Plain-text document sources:
%%

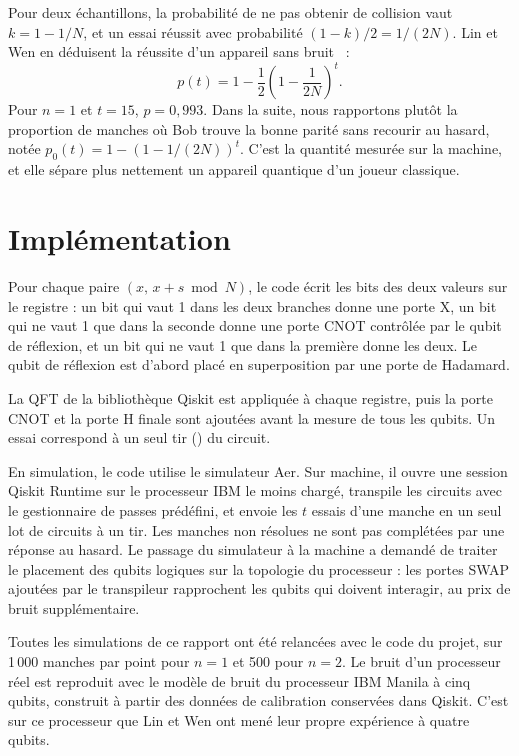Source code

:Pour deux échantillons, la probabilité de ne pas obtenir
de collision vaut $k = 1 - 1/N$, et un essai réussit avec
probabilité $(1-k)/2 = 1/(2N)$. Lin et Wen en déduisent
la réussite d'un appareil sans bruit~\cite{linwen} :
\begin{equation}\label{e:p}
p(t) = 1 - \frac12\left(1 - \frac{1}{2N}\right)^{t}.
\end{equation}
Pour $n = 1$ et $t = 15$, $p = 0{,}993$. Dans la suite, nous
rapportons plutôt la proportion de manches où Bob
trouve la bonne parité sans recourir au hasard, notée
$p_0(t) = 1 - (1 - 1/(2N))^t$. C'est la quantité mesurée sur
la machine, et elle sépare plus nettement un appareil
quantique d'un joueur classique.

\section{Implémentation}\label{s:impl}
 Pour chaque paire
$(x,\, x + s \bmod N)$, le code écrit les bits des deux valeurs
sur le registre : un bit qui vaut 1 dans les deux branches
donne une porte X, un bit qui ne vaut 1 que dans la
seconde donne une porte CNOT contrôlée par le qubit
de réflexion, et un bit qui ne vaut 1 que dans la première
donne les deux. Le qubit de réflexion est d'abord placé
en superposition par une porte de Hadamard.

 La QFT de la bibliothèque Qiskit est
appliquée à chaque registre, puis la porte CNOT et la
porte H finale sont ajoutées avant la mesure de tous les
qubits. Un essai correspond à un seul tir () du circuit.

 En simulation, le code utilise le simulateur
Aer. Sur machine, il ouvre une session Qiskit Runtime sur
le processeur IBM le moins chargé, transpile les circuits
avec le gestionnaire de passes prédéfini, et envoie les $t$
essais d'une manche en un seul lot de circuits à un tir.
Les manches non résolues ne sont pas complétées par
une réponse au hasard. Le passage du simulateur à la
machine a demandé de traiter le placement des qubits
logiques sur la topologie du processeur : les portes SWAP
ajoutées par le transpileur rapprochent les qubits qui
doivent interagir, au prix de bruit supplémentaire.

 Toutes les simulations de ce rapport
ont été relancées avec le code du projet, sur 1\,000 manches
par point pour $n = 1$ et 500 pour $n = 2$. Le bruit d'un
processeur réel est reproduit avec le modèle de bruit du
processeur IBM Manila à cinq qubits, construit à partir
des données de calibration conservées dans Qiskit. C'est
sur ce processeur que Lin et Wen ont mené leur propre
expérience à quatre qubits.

%%
%%

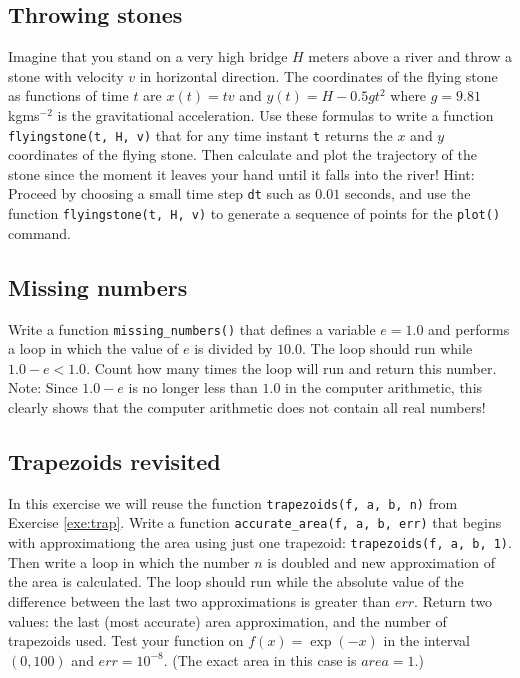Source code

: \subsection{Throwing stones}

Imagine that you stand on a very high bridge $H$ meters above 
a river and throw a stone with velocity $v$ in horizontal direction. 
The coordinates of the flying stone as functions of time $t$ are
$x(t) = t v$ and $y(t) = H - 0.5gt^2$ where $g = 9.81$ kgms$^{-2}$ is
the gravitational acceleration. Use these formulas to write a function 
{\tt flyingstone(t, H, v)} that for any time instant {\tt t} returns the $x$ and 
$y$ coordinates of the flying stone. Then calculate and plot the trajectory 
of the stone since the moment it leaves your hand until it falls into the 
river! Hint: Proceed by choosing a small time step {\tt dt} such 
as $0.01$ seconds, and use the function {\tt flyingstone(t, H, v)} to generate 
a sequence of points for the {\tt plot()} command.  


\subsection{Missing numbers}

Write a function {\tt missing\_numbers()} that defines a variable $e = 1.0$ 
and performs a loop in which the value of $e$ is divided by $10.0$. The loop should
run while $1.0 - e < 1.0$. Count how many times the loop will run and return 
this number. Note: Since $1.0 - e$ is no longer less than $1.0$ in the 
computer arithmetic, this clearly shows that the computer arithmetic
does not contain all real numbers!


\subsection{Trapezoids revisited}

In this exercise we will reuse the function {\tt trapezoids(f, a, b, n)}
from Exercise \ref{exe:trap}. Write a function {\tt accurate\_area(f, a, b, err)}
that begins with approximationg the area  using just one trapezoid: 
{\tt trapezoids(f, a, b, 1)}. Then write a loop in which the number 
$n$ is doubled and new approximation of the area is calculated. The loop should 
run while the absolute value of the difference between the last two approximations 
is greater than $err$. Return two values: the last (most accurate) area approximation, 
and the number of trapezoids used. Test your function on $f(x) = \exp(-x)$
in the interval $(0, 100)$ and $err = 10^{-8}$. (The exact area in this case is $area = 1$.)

%%

* **Problem details**:
Please output exactly the lines between the one holding "processeur réel est" and the one holding "expérience à quatre qubits." in the records above, inclusive, and nothing more.

* **Solution**:
processeur réel est reproduit avec le modèle de bruit du
processeur IBM Manila à cinq qubits, construit à partir
des données de calibration conservées dans Qiskit. C'est
sur ce processeur que Lin et Wen ont mené leur propre
expérience à quatre qubits.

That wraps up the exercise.